Lofgren argued that the devious fundraising tactic, driven by the Big Lie, allowed Trump to pull off a “big ripoff,” conning his supporters to the tune of $250 million. “So not only was there the big lie, there was the big ripoff,” Lofgren added.
The committee played a video near the end of its second hearing detailing how, between November 2020 and early January 201, the former president sent his supporters up to 25 donation request emails a day, raising falsehoods that judge after judge rejected, including some he appointed.
"Claims that the election was stolen were so successful, President Trump and his allies raised $250 million, nearly $100 million in the first week after the election," said Wick, senior investigative counsel for the committee.
"Most of the money raised went to this newly created PAC, not to election-related litigation," Wick said. She also said committee lawmakers found out that this PAC, the Save America PAC, gave millions in contributions to pro-Trump organizations.
The select committee trailed the money and outlined its findings: $1 million of the donation pool went to the Conservative Partnership Institute, a charity run by Trump’s former chief of staff, Mark Meadows. $1 million to the America First Policy Institute, a small organization that hires many former Trump staff and champions the former president’s political vision.
The Trump Organization got $204,857 for the hotels it owned, and the company that ran Trump’s January 6 rally outside the White House, Event Strategies Inc., gulped $5 million.

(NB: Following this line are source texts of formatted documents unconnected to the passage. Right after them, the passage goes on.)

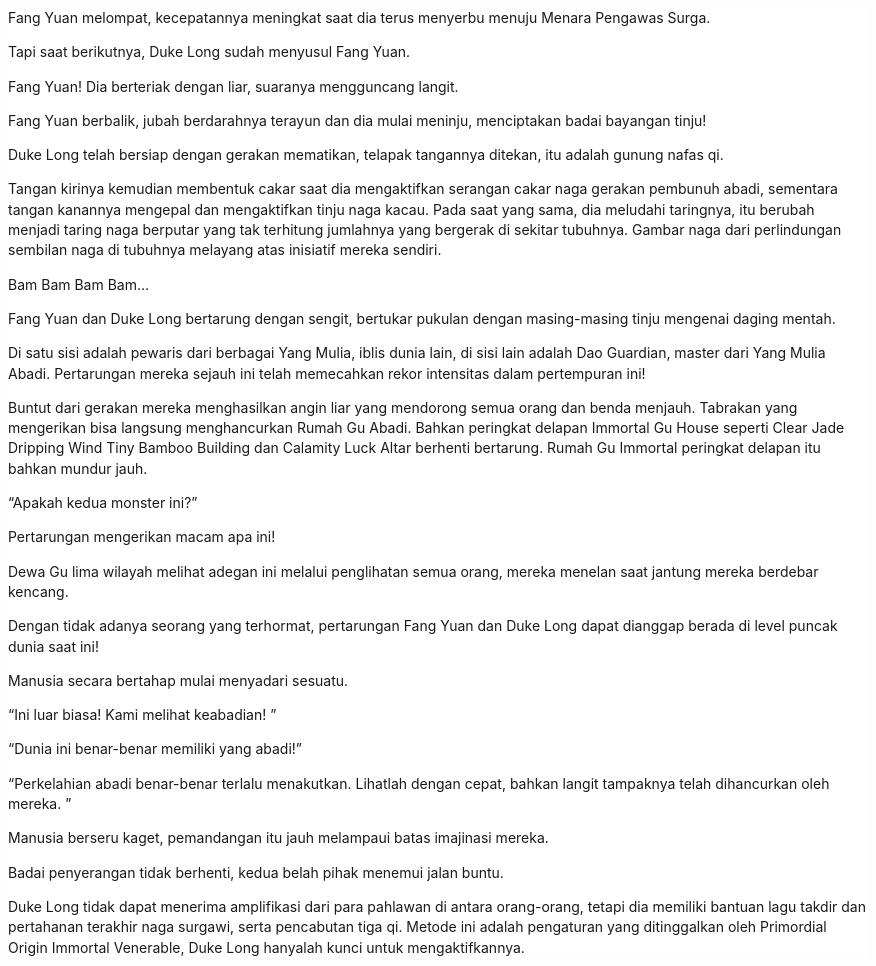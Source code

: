 Fang Yuan melompat, kecepatannya meningkat saat dia terus menyerbu menuju Menara Pengawas Surga.

Tapi saat berikutnya, Duke Long sudah menyusul Fang Yuan.

Fang Yuan! Dia berteriak dengan liar, suaranya mengguncang langit.

Fang Yuan berbalik, jubah berdarahnya terayun dan dia mulai meninju, menciptakan badai bayangan tinju!

Duke Long telah bersiap dengan gerakan mematikan, telapak tangannya ditekan, itu adalah gunung nafas qi.

Tangan kirinya kemudian membentuk cakar saat dia mengaktifkan serangan cakar naga gerakan pembunuh abadi, sementara tangan kanannya mengepal dan mengaktifkan tinju naga kacau. Pada saat yang sama, dia meludahi taringnya, itu berubah menjadi taring naga berputar yang tak terhitung jumlahnya yang bergerak di sekitar tubuhnya. Gambar naga dari perlindungan sembilan naga di tubuhnya melayang atas inisiatif mereka sendiri.

Bam Bam Bam Bam…

Fang Yuan dan Duke Long bertarung dengan sengit, bertukar pukulan dengan masing-masing tinju mengenai daging mentah.

Di satu sisi adalah pewaris dari berbagai Yang Mulia, iblis dunia lain, di sisi lain adalah Dao Guardian, master dari Yang Mulia Abadi. Pertarungan mereka sejauh ini telah memecahkan rekor intensitas dalam pertempuran ini!

Buntut dari gerakan mereka menghasilkan angin liar yang mendorong semua orang dan benda menjauh. Tabrakan yang mengerikan bisa langsung menghancurkan Rumah Gu Abadi. Bahkan peringkat delapan Immortal Gu House seperti Clear Jade Dripping Wind Tiny Bamboo Building dan Calamity Luck Altar berhenti bertarung. Rumah Gu Immortal peringkat delapan itu bahkan mundur jauh.

“Apakah kedua monster ini?”

Pertarungan mengerikan macam apa ini!

Dewa Gu lima wilayah melihat adegan ini melalui penglihatan semua orang, mereka menelan saat jantung mereka berdebar kencang.

Dengan tidak adanya seorang yang terhormat, pertarungan Fang Yuan dan Duke Long dapat dianggap berada di level puncak dunia saat ini!

Manusia secara bertahap mulai menyadari sesuatu.



“Ini luar biasa! Kami melihat keabadian! ”

“Dunia ini benar-benar memiliki yang abadi!”

“Perkelahian abadi benar-benar terlalu menakutkan. Lihatlah dengan cepat, bahkan langit tampaknya telah dihancurkan oleh mereka. ”

Manusia berseru kaget, pemandangan itu jauh melampaui batas imajinasi mereka.

Badai penyerangan tidak berhenti, kedua belah pihak menemui jalan buntu.

Duke Long tidak dapat menerima amplifikasi dari para pahlawan di antara orang-orang, tetapi dia memiliki bantuan lagu takdir dan pertahanan terakhir naga surgawi, serta pencabutan tiga qi. Metode ini adalah pengaturan yang ditinggalkan oleh Primordial Origin Immortal Venerable, Duke Long hanyalah kunci untuk mengaktifkannya.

In an interview with CNN that aired after the hearing, Lofgren disclosed another startling expenditure: Kimberly Guilfoyle, Donald Trump Jr.’s fiancee, got “paid $60,000 for the introduction she gave at the speech on January 6.” According to the Washington Post, Guilfoyle's speaking fee was financed by Publix supermarket heiress and laundered through Turning Point Action, a far-right activist group close to Trump Jr.

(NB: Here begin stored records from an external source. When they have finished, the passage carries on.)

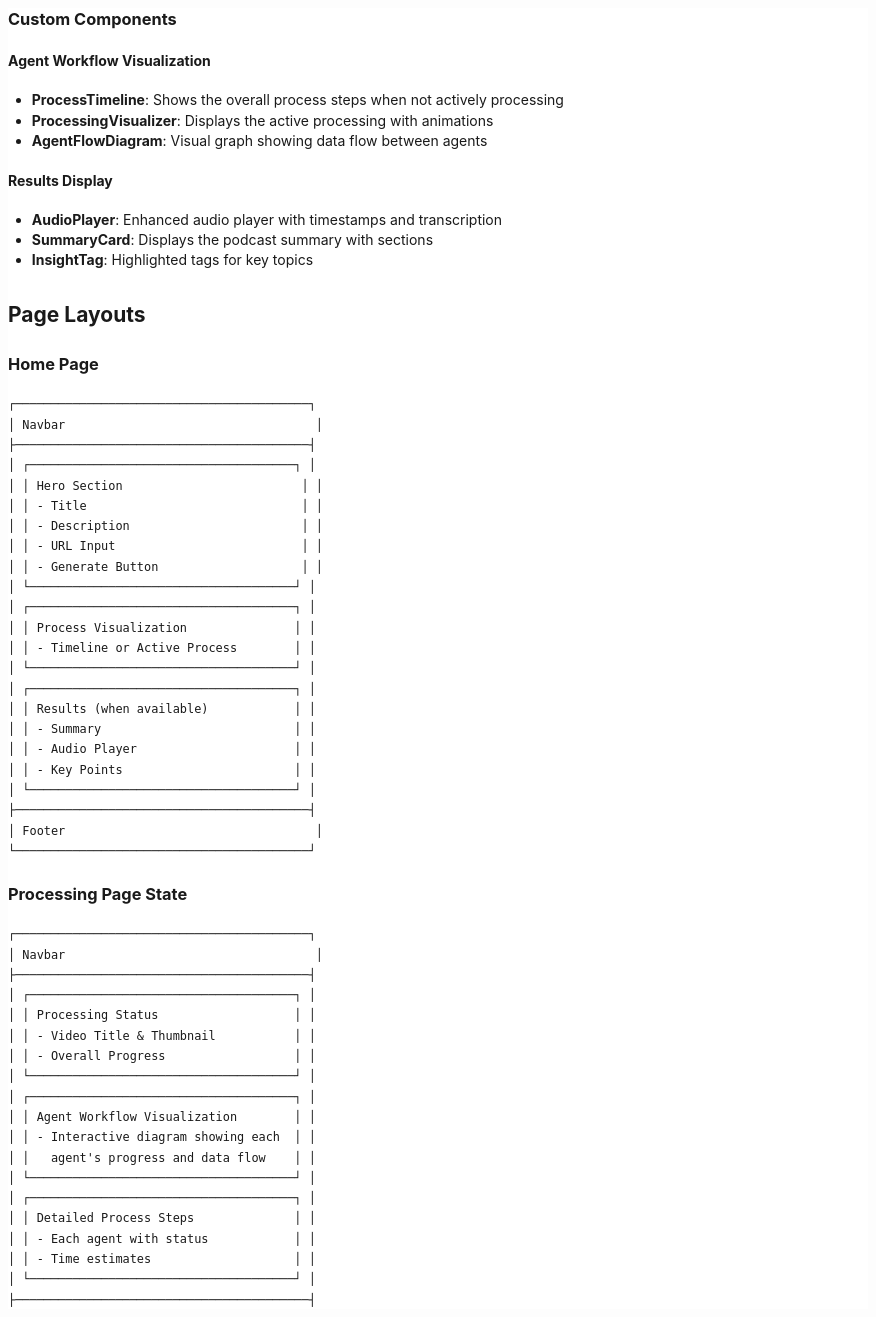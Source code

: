 ### Custom Components

#### Agent Workflow Visualization
- **ProcessTimeline**: Shows the overall process steps when not actively processing
- **ProcessingVisualizer**: Displays the active processing with animations
- **AgentFlowDiagram**: Visual graph showing data flow between agents

#### Results Display
- **AudioPlayer**: Enhanced audio player with timestamps and transcription
- **SummaryCard**: Displays the podcast summary with sections
- **InsightTag**: Highlighted tags for key topics

## Page Layouts

### Home Page
```
┌─────────────────────────────────────────┐
│ Navbar                                   │
├─────────────────────────────────────────┤
│ ┌─────────────────────────────────────┐ │
│ │ Hero Section                         │ │
│ │ - Title                              │ │
│ │ - Description                        │ │
│ │ - URL Input                          │ │
│ │ - Generate Button                    │ │
│ └─────────────────────────────────────┘ │
│ ┌─────────────────────────────────────┐ │
│ │ Process Visualization               │ │
│ │ - Timeline or Active Process        │ │
│ └─────────────────────────────────────┘ │
│ ┌─────────────────────────────────────┐ │
│ │ Results (when available)            │ │
│ │ - Summary                           │ │
│ │ - Audio Player                      │ │
│ │ - Key Points                        │ │
│ └─────────────────────────────────────┘ │
├─────────────────────────────────────────┤
│ Footer                                   │
└─────────────────────────────────────────┘
```

### Processing Page State
```
┌─────────────────────────────────────────┐
│ Navbar                                   │
├─────────────────────────────────────────┤
│ ┌─────────────────────────────────────┐ │
│ │ Processing Status                   │ │
│ │ - Video Title & Thumbnail           │ │
│ │ - Overall Progress                  │ │
│ └─────────────────────────────────────┘ │
│ ┌─────────────────────────────────────┐ │
│ │ Agent Workflow Visualization        │ │
│ │ - Interactive diagram showing each  │ │
│ │   agent's progress and data flow    │ │
│ └─────────────────────────────────────┘ │
│ ┌─────────────────────────────────────┐ │
│ │ Detailed Process Steps              │ │
│ │ - Each agent with status            │ │
│ │ - Time estimates                    │ │
│ └─────────────────────────────────────┘ │
├─────────────────────────────────────────┤
```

\u201cPublix heiress Julie Fancelli paid Kimberly Guilfoyle's speaking fee on Jan. 6, with Charlie Kirk's Turning Point Action acting as a conduit for the money, w/@bethreinhard https://t.co/jfV3fdmd0P\u201d— Isaac Stanley-Becker (@Isaac Stanley-Becker) 1655253715
Guilfoyle has been under scrutiny for reportedly receiving large payments from third-party companies — remuneration that didn’t need to be reported to the Federal Election Commission.
According to the Washington Post, millions of dollars continued to pour into the Trump campaign coffers even after its last election lawsuits were thrown out of court. The campaign pulled in $62 million in the first half of 2021 and $23 million in the latter part of the year, months after the crash and burn of Trump’s legal efforts.
“People were conned by the former president,” Lofgren told CNN. "It's clear that he intentionally misled his donors, asked them to donate to a fund that didn't exist and used the money raised for something other than what is said," she added.
A spokeswoman for Trump, Liz Harrington, dismissed the select committee’s allegations in her reply to requests for comment, saying that Trump’s "political spending is totally synchronized" with his goal of "fixing our elections," CNN stated in a report.
Trump blasted the allegations made in Monday’s hearing in a 12-page rambling statement, where he didn’t address his fundraising plans but called the select committee a “kangaroo court.”